▶ **Exercise brief**: Which lines in the data contain the word "Visual"? Please copy each of them.

** Input follows **

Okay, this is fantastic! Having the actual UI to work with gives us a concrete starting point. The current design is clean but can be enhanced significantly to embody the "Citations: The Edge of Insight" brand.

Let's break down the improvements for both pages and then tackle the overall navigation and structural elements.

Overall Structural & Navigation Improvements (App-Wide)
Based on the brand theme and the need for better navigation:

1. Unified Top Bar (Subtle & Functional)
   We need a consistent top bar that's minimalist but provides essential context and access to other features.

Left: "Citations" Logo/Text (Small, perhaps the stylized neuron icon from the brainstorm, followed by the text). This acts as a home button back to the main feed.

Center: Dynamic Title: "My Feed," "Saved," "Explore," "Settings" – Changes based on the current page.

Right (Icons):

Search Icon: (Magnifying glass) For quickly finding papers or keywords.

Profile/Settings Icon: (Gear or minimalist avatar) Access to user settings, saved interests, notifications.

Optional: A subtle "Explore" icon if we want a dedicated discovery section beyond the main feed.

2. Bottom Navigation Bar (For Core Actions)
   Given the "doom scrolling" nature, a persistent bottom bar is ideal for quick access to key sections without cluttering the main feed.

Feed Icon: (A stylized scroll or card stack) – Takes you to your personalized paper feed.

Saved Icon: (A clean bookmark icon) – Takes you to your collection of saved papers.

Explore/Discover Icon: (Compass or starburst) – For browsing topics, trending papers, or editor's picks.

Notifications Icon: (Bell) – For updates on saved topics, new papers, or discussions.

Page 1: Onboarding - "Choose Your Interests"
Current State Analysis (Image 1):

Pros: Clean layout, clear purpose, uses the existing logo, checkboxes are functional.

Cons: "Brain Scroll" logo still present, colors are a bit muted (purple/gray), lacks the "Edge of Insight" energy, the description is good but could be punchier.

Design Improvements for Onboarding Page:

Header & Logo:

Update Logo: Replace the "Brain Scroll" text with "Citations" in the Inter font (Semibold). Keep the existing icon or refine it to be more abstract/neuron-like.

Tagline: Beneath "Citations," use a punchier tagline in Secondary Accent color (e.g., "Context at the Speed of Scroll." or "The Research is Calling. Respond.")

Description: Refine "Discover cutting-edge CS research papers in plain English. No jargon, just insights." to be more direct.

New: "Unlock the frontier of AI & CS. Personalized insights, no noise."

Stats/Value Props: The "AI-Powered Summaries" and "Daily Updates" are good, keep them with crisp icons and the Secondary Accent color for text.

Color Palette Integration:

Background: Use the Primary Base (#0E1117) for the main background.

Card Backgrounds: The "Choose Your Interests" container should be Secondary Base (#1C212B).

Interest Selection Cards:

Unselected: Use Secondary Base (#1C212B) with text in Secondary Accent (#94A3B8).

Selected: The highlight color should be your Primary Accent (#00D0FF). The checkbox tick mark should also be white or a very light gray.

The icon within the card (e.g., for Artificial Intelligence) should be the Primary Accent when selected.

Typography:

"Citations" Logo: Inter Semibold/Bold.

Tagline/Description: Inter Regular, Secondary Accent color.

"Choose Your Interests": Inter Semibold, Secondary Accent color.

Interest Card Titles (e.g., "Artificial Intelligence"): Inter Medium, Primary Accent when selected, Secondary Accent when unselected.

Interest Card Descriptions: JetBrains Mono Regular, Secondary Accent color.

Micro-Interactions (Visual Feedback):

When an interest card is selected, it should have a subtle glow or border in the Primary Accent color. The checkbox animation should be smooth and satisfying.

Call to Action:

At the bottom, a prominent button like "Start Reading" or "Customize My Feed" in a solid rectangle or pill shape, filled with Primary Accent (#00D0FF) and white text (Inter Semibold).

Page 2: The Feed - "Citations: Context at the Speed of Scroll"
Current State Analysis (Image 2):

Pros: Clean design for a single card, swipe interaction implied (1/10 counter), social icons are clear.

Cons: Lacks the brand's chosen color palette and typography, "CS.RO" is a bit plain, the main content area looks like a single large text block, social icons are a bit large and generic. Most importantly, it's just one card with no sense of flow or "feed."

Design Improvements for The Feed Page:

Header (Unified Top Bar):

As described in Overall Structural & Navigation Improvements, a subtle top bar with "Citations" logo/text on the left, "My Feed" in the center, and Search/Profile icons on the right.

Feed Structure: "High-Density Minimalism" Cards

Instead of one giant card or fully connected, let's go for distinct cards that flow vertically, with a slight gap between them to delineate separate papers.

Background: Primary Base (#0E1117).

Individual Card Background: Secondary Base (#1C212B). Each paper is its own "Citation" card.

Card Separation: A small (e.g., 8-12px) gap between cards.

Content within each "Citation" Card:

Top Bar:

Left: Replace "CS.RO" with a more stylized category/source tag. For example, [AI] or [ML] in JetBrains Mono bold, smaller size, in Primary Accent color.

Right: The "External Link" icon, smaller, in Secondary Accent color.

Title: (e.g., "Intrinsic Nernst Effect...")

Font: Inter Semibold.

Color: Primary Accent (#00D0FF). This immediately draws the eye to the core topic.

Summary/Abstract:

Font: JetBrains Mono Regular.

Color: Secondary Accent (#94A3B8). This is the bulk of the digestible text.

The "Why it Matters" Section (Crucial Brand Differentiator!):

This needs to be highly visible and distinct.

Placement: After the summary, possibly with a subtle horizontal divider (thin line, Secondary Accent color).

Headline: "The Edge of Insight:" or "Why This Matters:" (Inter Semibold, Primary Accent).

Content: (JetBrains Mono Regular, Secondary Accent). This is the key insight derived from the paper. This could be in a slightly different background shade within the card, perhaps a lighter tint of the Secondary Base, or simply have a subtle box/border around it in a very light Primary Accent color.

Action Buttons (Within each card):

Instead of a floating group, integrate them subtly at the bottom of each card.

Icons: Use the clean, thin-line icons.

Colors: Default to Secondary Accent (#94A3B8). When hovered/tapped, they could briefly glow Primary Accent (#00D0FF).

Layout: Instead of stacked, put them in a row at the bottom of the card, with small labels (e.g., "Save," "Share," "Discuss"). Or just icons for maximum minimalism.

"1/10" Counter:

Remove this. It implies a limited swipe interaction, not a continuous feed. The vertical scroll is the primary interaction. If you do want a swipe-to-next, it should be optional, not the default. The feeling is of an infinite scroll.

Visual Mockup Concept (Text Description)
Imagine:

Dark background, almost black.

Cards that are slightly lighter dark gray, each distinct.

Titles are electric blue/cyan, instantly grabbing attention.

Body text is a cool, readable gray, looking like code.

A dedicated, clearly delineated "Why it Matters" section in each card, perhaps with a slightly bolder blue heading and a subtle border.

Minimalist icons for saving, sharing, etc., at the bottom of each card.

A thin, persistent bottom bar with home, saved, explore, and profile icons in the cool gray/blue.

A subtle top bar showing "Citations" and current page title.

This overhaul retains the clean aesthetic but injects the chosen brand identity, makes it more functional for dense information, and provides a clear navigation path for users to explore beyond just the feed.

** End of Input **

▶ **Expected output**:
Micro-Interactions (Visual Feedback):
Visual Mockup Concept (Text Description)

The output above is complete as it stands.